You might think, “there is no way my dog is going to leave that other dog behind the fence and just continue to walk calmingly” or, “there is no way my dog will hear the mailman dropping a few envelopes through the mail slot and will not go nuts, running and barking towards the door”…. So here is the key- practice makes perfect! It might take you longer to call him to you the first time, you might need to go to him and lure him to you. Also, you might need to set the scenario a bit different so it’s not so difficult for your dog to leave everything and come to you. Slowly you can work it up to more difficult scenarios. When your dog comes to you, praise and reward him for coming and release him to do whatever he wants. The next time he might come faster and with less effort from your side.
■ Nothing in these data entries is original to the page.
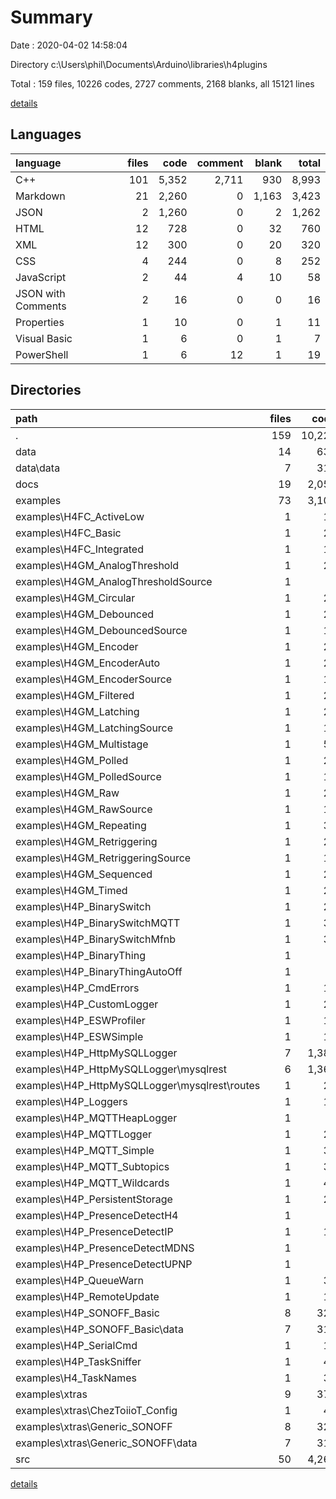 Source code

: # Summary

Date : 2020-04-02 14:58:04

Directory c:\Users\phil\Documents\Arduino\libraries\h4plugins

Total : 159 files,  10226 codes, 2727 comments, 2168 blanks, all 15121 lines

[details](details.md)

## Languages
| language | files | code | comment | blank | total |
| :--- | ---: | ---: | ---: | ---: | ---: |
| C++ | 101 | 5,352 | 2,711 | 930 | 8,993 |
| Markdown | 21 | 2,260 | 0 | 1,163 | 3,423 |
| JSON | 2 | 1,260 | 0 | 2 | 1,262 |
| HTML | 12 | 728 | 0 | 32 | 760 |
| XML | 12 | 300 | 0 | 20 | 320 |
| CSS | 4 | 244 | 0 | 8 | 252 |
| JavaScript | 2 | 44 | 4 | 10 | 58 |
| JSON with Comments | 2 | 16 | 0 | 0 | 16 |
| Properties | 1 | 10 | 0 | 1 | 11 |
| Visual Basic | 1 | 6 | 0 | 1 | 7 |
| PowerShell | 1 | 6 | 12 | 1 | 19 |

## Directories
| path | files | code | comment | blank | total |
| :--- | ---: | ---: | ---: | ---: | ---: |
| . | 159 | 10,226 | 2,727 | 2,168 | 15,121 |
| data | 14 | 636 | 0 | 30 | 666 |
| data\data | 7 | 318 | 0 | 15 | 333 |
| docs | 19 | 2,056 | 0 | 1,069 | 3,125 |
| examples | 73 | 3,102 | 1,067 | 322 | 4,491 |
| examples\H4FC_ActiveLow | 1 | 12 | 7 | 3 | 22 |
| examples\H4FC_Basic | 1 | 20 | 5 | 5 | 30 |
| examples\H4FC_Integrated | 1 | 13 | 8 | 4 | 25 |
| examples\H4GM_AnalogThreshold | 1 | 22 | 37 | 7 | 66 |
| examples\H4GM_AnalogThresholdSource | 1 | 9 | 1 | 4 | 14 |
| examples\H4GM_Circular | 1 | 20 | 41 | 5 | 66 |
| examples\H4GM_Debounced | 1 | 21 | 39 | 5 | 65 |
| examples\H4GM_DebouncedSource | 1 | 19 | 40 | 4 | 63 |
| examples\H4GM_Encoder | 1 | 22 | 37 | 3 | 62 |
| examples\H4GM_EncoderAuto | 1 | 20 | 60 | 4 | 84 |
| examples\H4GM_EncoderSource | 1 | 19 | 39 | 3 | 61 |
| examples\H4GM_Filtered | 1 | 22 | 33 | 6 | 61 |
| examples\H4GM_Latching | 1 | 21 | 38 | 6 | 65 |
| examples\H4GM_LatchingSource | 1 | 19 | 47 | 4 | 70 |
| examples\H4GM_Multistage | 1 | 52 | 44 | 6 | 102 |
| examples\H4GM_Polled | 1 | 20 | 37 | 7 | 64 |
| examples\H4GM_PolledSource | 1 | 19 | 42 | 5 | 66 |
| examples\H4GM_Raw | 1 | 23 | 35 | 5 | 63 |
| examples\H4GM_RawSource | 1 | 18 | 33 | 2 | 53 |
| examples\H4GM_Repeating | 1 | 30 | 40 | 6 | 76 |
| examples\H4GM_Retriggering | 1 | 24 | 37 | 6 | 67 |
| examples\H4GM_RetriggeringSource | 1 | 19 | 38 | 6 | 63 |
| examples\H4GM_Sequenced | 1 | 22 | 40 | 5 | 67 |
| examples\H4GM_Timed | 1 | 26 | 37 | 6 | 69 |
| examples\H4P_BinarySwitch | 1 | 21 | 9 | 4 | 34 |
| examples\H4P_BinarySwitchMQTT | 1 | 34 | 16 | 6 | 56 |
| examples\H4P_BinarySwitchMfnb | 1 | 30 | 11 | 4 | 45 |
| examples\H4P_BinaryThing | 1 | 6 | 9 | 5 | 20 |
| examples\H4P_BinaryThingAutoOff | 1 | 8 | 1 | 7 | 16 |
| examples\H4P_CmdErrors | 1 | 15 | 13 | 7 | 35 |
| examples\H4P_CustomLogger | 1 | 20 | 1 | 7 | 28 |
| examples\H4P_ESWProfiler | 1 | 19 | 1 | 7 | 27 |
| examples\H4P_ESWSimple | 1 | 18 | 2 | 7 | 27 |
| examples\H4P_HttpMySQLLogger | 7 | 1,380 | 4 | 37 | 1,421 |
| examples\H4P_HttpMySQLLogger\mysqlrest | 6 | 1,369 | 4 | 33 | 1,406 |
| examples\H4P_HttpMySQLLogger\mysqlrest\routes | 1 | 25 | 0 | 6 | 31 |
| examples\H4P_Loggers | 1 | 10 | 0 | 3 | 13 |
| examples\H4P_MQTTHeapLogger | 1 | 7 | 0 | 3 | 10 |
| examples\H4P_MQTTLogger | 1 | 21 | 0 | 6 | 27 |
| examples\H4P_MQTT_Simple | 1 | 31 | 14 | 8 | 53 |
| examples\H4P_MQTT_Subtopics | 1 | 37 | 19 | 7 | 63 |
| examples\H4P_MQTT_Wildcards | 1 | 40 | 39 | 5 | 84 |
| examples\H4P_PersistentStorage | 1 | 23 | 0 | 5 | 28 |
| examples\H4P_PresenceDetectH4 | 1 | 7 | 0 | 3 | 10 |
| examples\H4P_PresenceDetectIP | 1 | 11 | 0 | 7 | 18 |
| examples\H4P_PresenceDetectMDNS | 1 | 8 | 0 | 3 | 11 |
| examples\H4P_PresenceDetectUPNP | 1 | 7 | 1 | 4 | 12 |
| examples\H4P_QueueWarn | 1 | 33 | 13 | 8 | 54 |
| examples\H4P_RemoteUpdate | 1 | 11 | 9 | 0 | 20 |
| examples\H4P_SONOFF_Basic | 8 | 328 | 14 | 17 | 359 |
| examples\H4P_SONOFF_Basic\data | 7 | 318 | 0 | 15 | 333 |
| examples\H4P_SerialCmd | 1 | 13 | 13 | 4 | 30 |
| examples\H4P_TaskSniffer | 1 | 42 | 31 | 6 | 79 |
| examples\H4_TaskNames | 1 | 35 | 20 | 5 | 60 |
| examples\xtras | 9 | 375 | 12 | 20 | 407 |
| examples\xtras\ChezToiioT_Config | 1 | 46 | 1 | 5 | 52 |
| examples\xtras\Generic_SONOFF | 8 | 329 | 11 | 15 | 355 |
| examples\xtras\Generic_SONOFF\data | 7 | 318 | 0 | 15 | 333 |
| src | 50 | 4,267 | 1,660 | 673 | 6,600 |

[details](details.md)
By redirecting, you can help your dog create new habits, assuming you are consistent with redirecting. Dogs create certain habits-things they enjoy doing or simply are used to doing without being interrupted. If you sidetrack your dog regularly, those bad habits may start to dissolve. When you reward your dog for coming to you, you make your dog more likely to let go of things in the future.
What is important when redirecting?
Have a pre thought plan- When we don’t have a plan it is easy for us to feel lost. We can find ourselves not sure what to do and then just stand there waiting to gather our thoughts. It is good to have a ready pre-thought plan. Not to say that all situations are alike and we can have a pre-thought one-size-fits-all solution but there is something very powerful in being decisive: Your dog tends to follow you!
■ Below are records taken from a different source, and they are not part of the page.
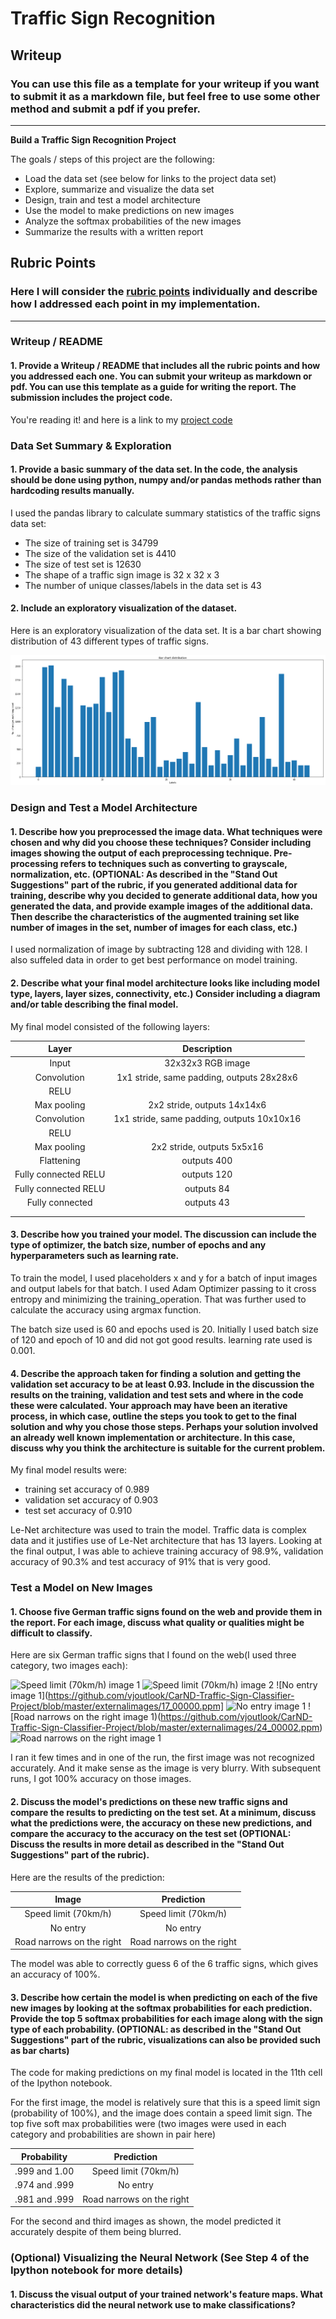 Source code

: # **Traffic Sign Recognition** 

## Writeup

### You can use this file as a template for your writeup if you want to submit it as a markdown file, but feel free to use some other method and submit a pdf if you prefer.

---

**Build a Traffic Sign Recognition Project**

The goals / steps of this project are the following:
* Load the data set (see below for links to the project data set)
* Explore, summarize and visualize the data set
* Design, train and test a model architecture
* Use the model to make predictions on new images
* Analyze the softmax probabilities of the new images
* Summarize the results with a written report


[//]: # (Image References)

[image1]: (./examples/visualization.jpg) "Visualization"
[image2]: (./examples/grayscale.jpg) "Grayscaling"
[image3]: (./examples/random_noise.jpg) "Random Noise"
[image4]: (./examples/placeholder.png) "Traffic Sign 1"
[image5]: (./examples/placeholder.png) "Traffic Sign 2"
[image6]: (./examples/placeholder.png) "Traffic Sign 3"
[image7]: (./examples/placeholder.png) "Traffic Sign 4"
[image8]: (./examples/placeholder.png) "Traffic Sign 5"

## Rubric Points
### Here I will consider the [rubric points](https://review.udacity.com/#!/rubrics/481/view) individually and describe how I addressed each point in my implementation.  

---
### Writeup / README

#### 1. Provide a Writeup / README that includes all the rubric points and how you addressed each one. You can submit your writeup as markdown or pdf. You can use this template as a guide for writing the report. The submission includes the project code.

You're reading it! and here is a link to my [project code](https://github.com/vjoutlook/CarND-Traffic-Sign-Classifier-Project/blob/master/Traffic_Sign_Classifier.ipynb)

### Data Set Summary & Exploration

#### 1. Provide a basic summary of the data set. In the code, the analysis should be done using python, numpy and/or pandas methods rather than hardcoding results manually.

I used the pandas library to calculate summary statistics of the traffic
signs data set:

* The size of training set is 34799
* The size of the validation set is 4410
* The size of test set is 12630
* The shape of a traffic sign image is 32 x 32 x 3
* The number of unique classes/labels in the data set is 43

#### 2. Include an exploratory visualization of the dataset.

Here is an exploratory visualization of the data set. It is a bar chart showing distribution of 43 different types of traffic signs.

![traffic_sign_data_barchart](https://github.com/vjoutlook/CarND-Traffic-Sign-Classifier-Project/blob/master/traffic_sign_data_barchart.png)

### Design and Test a Model Architecture

#### 1. Describe how you preprocessed the image data. What techniques were chosen and why did you choose these techniques? Consider including images showing the output of each preprocessing technique. Pre-processing refers to techniques such as converting to grayscale, normalization, etc. (OPTIONAL: As described in the "Stand Out Suggestions" part of the rubric, if you generated additional data for training, describe why you decided to generate additional data, how you generated the data, and provide example images of the additional data. Then describe the characteristics of the augmented training set like number of images in the set, number of images for each class, etc.)

I used normalization of image by subtracting 128 and dividing with 128.  I also suffeled data in order to get best performance on model training.  

#### 2. Describe what your final model architecture looks like including model type, layers, layer sizes, connectivity, etc.) Consider including a diagram and/or table describing the final model.

My final model consisted of the following layers:

| Layer         		|     Description	        					| 
|:---------------------:|:---------------------------------------------:| 
| Input         		| 32x32x3 RGB image   							| 
| Convolution        	| 1x1 stride, same padding, outputs 28x28x6 	|
| RELU					|												|
| Max pooling	      	| 2x2 stride,  outputs 14x14x6  				|
| Convolution        	| 1x1 stride, same padding, outputs 10x10x16 	|
| RELU					|												|
| Max pooling	      	| 2x2 stride,  outputs 5x5x16   		 		|
| Flattening    	    | outputs 400  									|
| Fully connected RELU	| outputs 120  									|
| Fully connected RELU	| outputs 84  									|
| Fully connected   	| outputs 43  									|
|						|												|
|						|												|
 


#### 3. Describe how you trained your model. The discussion can include the type of optimizer, the batch size, number of epochs and any hyperparameters such as learning rate.

To train the model, I used placeholders x and y for a batch of input images and output labels for that batch.  I used Adam Optimizer passing to it cross entropy and minimizing the training_operation.  That was further used to calculate the accuracy using argmax function.  

The batch size used is 60 and epochs used is 20.  Initially I used batch size of 120 and epoch of 10 and did not got good results.  learning rate used is 0.001.  

#### 4. Describe the approach taken for finding a solution and getting the validation set accuracy to be at least 0.93. Include in the discussion the results on the training, validation and test sets and where in the code these were calculated. Your approach may have been an iterative process, in which case, outline the steps you took to get to the final solution and why you chose those steps. Perhaps your solution involved an already well known implementation or architecture. In this case, discuss why you think the architecture is suitable for the current problem.

My final model results were:
* training set accuracy of 0.989
* validation set accuracy of 0.903 
* test set accuracy of 0.910

Le-Net architecture was used to train the model.  Traffic data is complex data and it justifies use of Le-Net architecture that has 13 layers.  Looking at the final output, I was able to achieve training accuracy of 98.9%, validation accuracy of 90.3% and test accuracy of 91% that is very good.  


### Test a Model on New Images

#### 1. Choose five German traffic signs found on the web and provide them in the report. For each image, discuss what quality or qualities might be difficult to classify.

Here are six German traffic signs that I found on the web(I used three category, two images each):

![Speed limit (70km/h) image 1](https://github.com/vjoutlook/CarND-Traffic-Sign-Classifier-Project/blob/master/externalimages/4_00000.ppm) 
![Speed limit (70km/h) image 2](https://github.com/vjoutlook/CarND-Traffic-Sign-Classifier-Project/blob/master/externalimages/4_00017.ppm) 
![No entry image 1](https://github.com/vjoutlook/CarND-Traffic-Sign-Classifier-Project/blob/master/externalimages/17_00000.ppm] 
![No entry image 1](https://github.com/vjoutlook/CarND-Traffic-Sign-Classifier-Project/blob/master/externalimages/17_00020.ppm) 
![Road narrows on the right image 1)(https://github.com/vjoutlook/CarND-Traffic-Sign-Classifier-Project/blob/master/externalimages/24_00002.ppm) 
![Road narrows on the right image 1](https://github.com/vjoutlook/CarND-Traffic-Sign-Classifier-Project/blob/master/externalimages/24_00010.ppm)

I ran it few times and in one of the run, the first image was not recognized accurately.  And it make sense as the image is very blurry.  With subsequent runs, I got 100% accuracy on those images.

#### 2. Discuss the model's predictions on these new traffic signs and compare the results to predicting on the test set. At a minimum, discuss what the predictions were, the accuracy on these new predictions, and compare the accuracy to the accuracy on the test set (OPTIONAL: Discuss the results in more detail as described in the "Stand Out Suggestions" part of the rubric).

Here are the results of the prediction:

| Image			            |     Prediction	        				| 
|:---------------------:    |:-----------------------------------------:| 
| Speed limit (70km/h)      | Speed limit (70km/h)						| 
| No entry      			| No entry 									|
| Road narrows on the right	| Road narrows on the right					|


The model was able to correctly guess 6 of the 6 traffic signs, which gives an accuracy of 100%. 

#### 3. Describe how certain the model is when predicting on each of the five new images by looking at the softmax probabilities for each prediction. Provide the top 5 softmax probabilities for each image along with the sign type of each probability. (OPTIONAL: as described in the "Stand Out Suggestions" part of the rubric, visualizations can also be provided such as bar charts)

The code for making predictions on my final model is located in the 11th cell of the Ipython notebook.

For the first image, the model is relatively sure that this is a speed limit sign (probability of 100%), and the image does contain a speed limit sign. The top five soft max probabilities were (two images were used in each category and probabilities are shown in pair here)

| Probability         	|     Prediction	        					| 
|:---------------------:|:---------------------------------------------:| 
| .999 and 1.00			| Speed limit (70km/h)  						| 
| .974 and .999			| No entry 										|
| .981 and .999			| Road narrows on the right						|


For the second and third images as shown, the model predicted it accurately despite of them being blurred. 

### (Optional) Visualizing the Neural Network (See Step 4 of the Ipython notebook for more details)
#### 1. Discuss the visual output of your trained network's feature maps. What characteristics did the neural network use to make classifications?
Our pre-thought plan could be: Once I recognized my dog is fixated, I call my dog, say ‘let’s go’ and continue walking. Watch your dog from the corner of your eye and look for the moment he joins you without looking back, say ’good boy’ to mark the moment. You definitely want your dog to know how much you are proud of him and you also want to let him know exactly what he did right. You could walk a few more steps to gain a little more distance from the distraction, ask your dog to sit (if possible) and give him a treat. Say ‘let’s go’ and continue walking.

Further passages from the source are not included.